* [Assignment]:
Could you retype, exactly and with no pictures, only the lines from the first line of the records below through the line that contains "5. You are now"?

[Stored records]

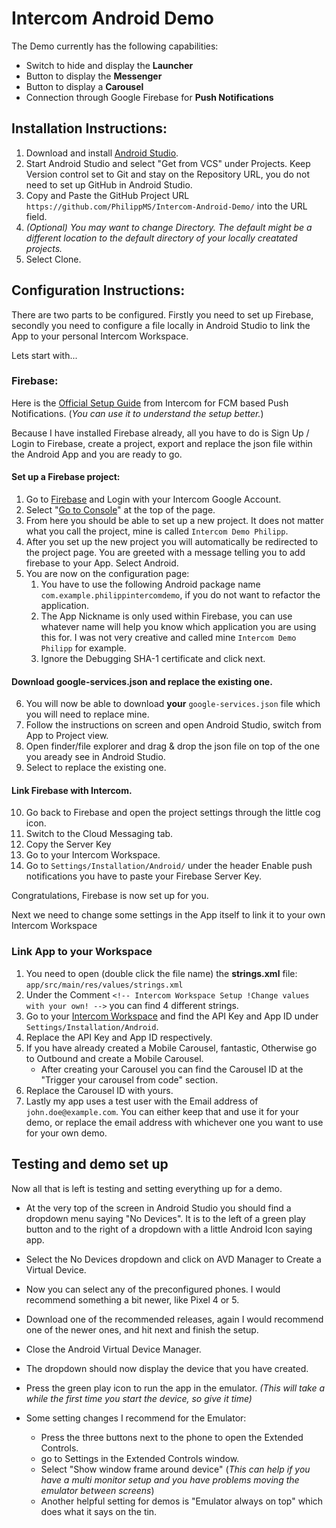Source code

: # Intercom Android Demo

The Demo currently has the following capabilities:
- Switch to hide and display the **Launcher**
- Button to display the **Messenger**
- Button to display a **Carousel**
- Connection through Google Firebase for **Push Notifications**

## Installation Instructions:

1. Download and install [Android Studio](https://developer.android.com/studio?gclid=CjwKCAiA78aNBhAlEiwA7B76p97HhkXEnGh8mDJkFR2lDxHQfSnS_Oj_kZznH3-jW31mv7gYRRnK1hoCseMQAvD_BwE&gclsrc=aw.ds).
2. Start Android Studio and select "Get from VCS" under Projects. Keep Version control set to Git and stay on the Repository URL, you do not need to set up GitHub in Android Studio.
3. Copy and Paste the GitHub Project URL `https://github.com/PhilippMS/Intercom-Android-Demo/` into the URL field.
4. *(Optional) You may want to change Directory. The default might be a different location to the default directory of your locally creatated projects.*
5. Select Clone.

## Configuration Instructions:

There are two parts to be configured. Firstly you need to set up Firebase, secondly you need to configure a file locally in Android Studio to link the App to your personal Intercom Workspace.

Lets start with...

### Firebase:

Here is the [Official Setup Guide](https://developers.intercom.com/installing-intercom/docs/android-fcm-push-notifications) from Intercom for FCM based Push Notifications.
(*You can use it to understand the setup better.*)

Because I have installed Firebase already, all you have to do is Sign Up / Login to Firebase, create a project, export and replace the json file within the Android App and you are ready to go.

#### Set up a Firebase project:

1. Go to [Firebase](https://firebase.google.com/) and Login with your Intercom Google Account.
2. Select "[Go to Console](https://console.firebase.google.com/)" at the top of the page.
3. From here you should be able to set up a new project. It does not matter what you call the project, mine is called `Intercom Demo Philipp`.
4. After you set up the new project you will automatically be redirected to the project page. You are greeted with a message telling you to add firebase to your App. Select Android.
5. You are now on the configuration page:
    1. You have to use the following Android package name `com.example.philippintercomdemo`, if you do not want to refactor the application.
    2. The App Nickname is only used within Firebase, you can use whatever name will help you know which application you are using this for. I was not very creative and called mine `Intercom Demo Philipp` for example.
    3. Ignore the Debugging SHA-1 certificate and click next.

#### Download google-services.json and replace the existing one.

6. You will now be able to download **your** `google-services.json` file which you will need to replace mine.
7. Follow the instructions on screen and open Android Studio, switch from App to Project view. 
8. Open finder/file explorer and drag & drop the json file on top of the one you aready see in Android Studio. 
9. Select to replace the existing one.

#### Link Firebase with Intercom.

10. Go back to Firebase and open the project settings through the little cog icon.
11. Switch to the Cloud Messaging tab.
12. Copy the Server Key
13. Go to your Intercom Workspace.
14. Go to `Settings/Installation/Android/` under the header Enable push notifications you have to paste your Firebase Server Key.

Congratulations, Firebase is now set up for you.

Next we need to change some settings in the App itself to link it to your own Intercom Workspace

### Link App to your Workspace

1. You need to open (double click the file name) the **strings.xml** file: `app/src/main/res/values/strings.xml` 
2. Under the Comment `<!-- Intercom Workspace Setup !Change values with your own! -->` you can find 4 different strings.
3. Go to your [Intercom Workspace](https://app.intercom.com/) and find the API Key and App ID under `Settings/Installation/Android`.
4. Replace the API Key and App ID respectively.
5. If you have already created a Mobile Carousel, fantastic, Otherwise go to Outbound and create a Mobile Carousel.
    - After creating your Carousel you can find the Carousel ID at the "Trigger your carousel from code" section.
6. Replace the Carousel ID with yours.
7. Lastly my app uses a test user with the Email address of `john.doe@example.com`. You can either keep that and use it for your demo, or replace the email address with whichever one you want to use for your own demo.

## Testing and demo set up

Now all that is left is testing and setting everything up for a demo.
- At the very top of the screen in Android Studio you should find a dropdown menu saying "No Devices". It is to the left of a green play button and to the right of a dropdown with a little Android Icon saying app.
- Select the No Devices dropdown and click on AVD Manager to Create a Virtual Device. 
- Now you can select any of the preconfigured phones. I would recommend something a bit newer, like Pixel 4 or 5. 
- Download one of the recommended releases, again I would recommend one of the newer ones, and hit next and finish the setup.
- Close the Android Virtual Device Manager.
- The dropdown should now display the device that you have created.
- Press the green play icon to run the app in the emulator. *(This will take a while the first time you start the device, so give it time)*
 
- Some setting changes I recommend for the Emulator:
    - Press the three buttons next to the phone to open the Extended Controls. 
    - go to Settings in the Extended Controls window.
    - Select "Show window frame around device" (*This can help if you have a multi monitor setup and you have problems moving the emulator between screens*)
    - Another helpful setting for demos is "Emulator always on top" which does what it says on the tin.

* [Expected answer]:
Source code

: # Intercom Android Demo

The Demo currently has the following capabilities:
- Switch to hide and display the **Launcher**
- Button to display the **Messenger**
- Button to display a **Carousel**
- Connection through Google Firebase for **Push Notifications**

## Installation Instructions:

1. Download and install [Android Studio](https://developer.android.com/studio?gclid=CjwKCAiA78aNBhAlEiwA7B76p97HhkXEnGh8mDJkFR2lDxHQfSnS_Oj_kZznH3-jW31mv7gYRRnK1hoCseMQAvD_BwE&gclsrc=aw.ds).
2. Start Android Studio and select "Get from VCS" under Projects. Keep Version control set to Git and stay on the Repository URL, you do not need to set up GitHub in Android Studio.
3. Copy and Paste the GitHub Project URL `https://github.com/PhilippMS/Intercom-Android-Demo/` into the URL field.
4. *(Optional) You may want to change Directory. The default might be a different location to the default directory of your locally creatated projects.*
5. Select Clone.

## Configuration Instructions:

There are two parts to be configured. Firstly you need to set up Firebase, secondly you need to configure a file locally in Android Studio to link the App to your personal Intercom Workspace.

Lets start with...

### Firebase:

Here is the [Official Setup Guide](https://developers.intercom.com/installing-intercom/docs/android-fcm-push-notifications) from Intercom for FCM based Push Notifications.
(*You can use it to understand the setup better.*)

Because I have installed Firebase already, all you have to do is Sign Up / Login to Firebase, create a project, export and replace the json file within the Android App and you are ready to go.

#### Set up a Firebase project:

1. Go to [Firebase](https://firebase.google.com/) and Login with your Intercom Google Account.
2. Select "[Go to Console](https://console.firebase.google.com/)" at the top of the page.
3. From here you should be able to set up a new project. It does not matter what you call the project, mine is called `Intercom Demo Philipp`.
4. After you set up the new project you will automatically be redirected to the project page. You are greeted with a message telling you to add firebase to your App. Select Android.
5. You are now on the configuration page:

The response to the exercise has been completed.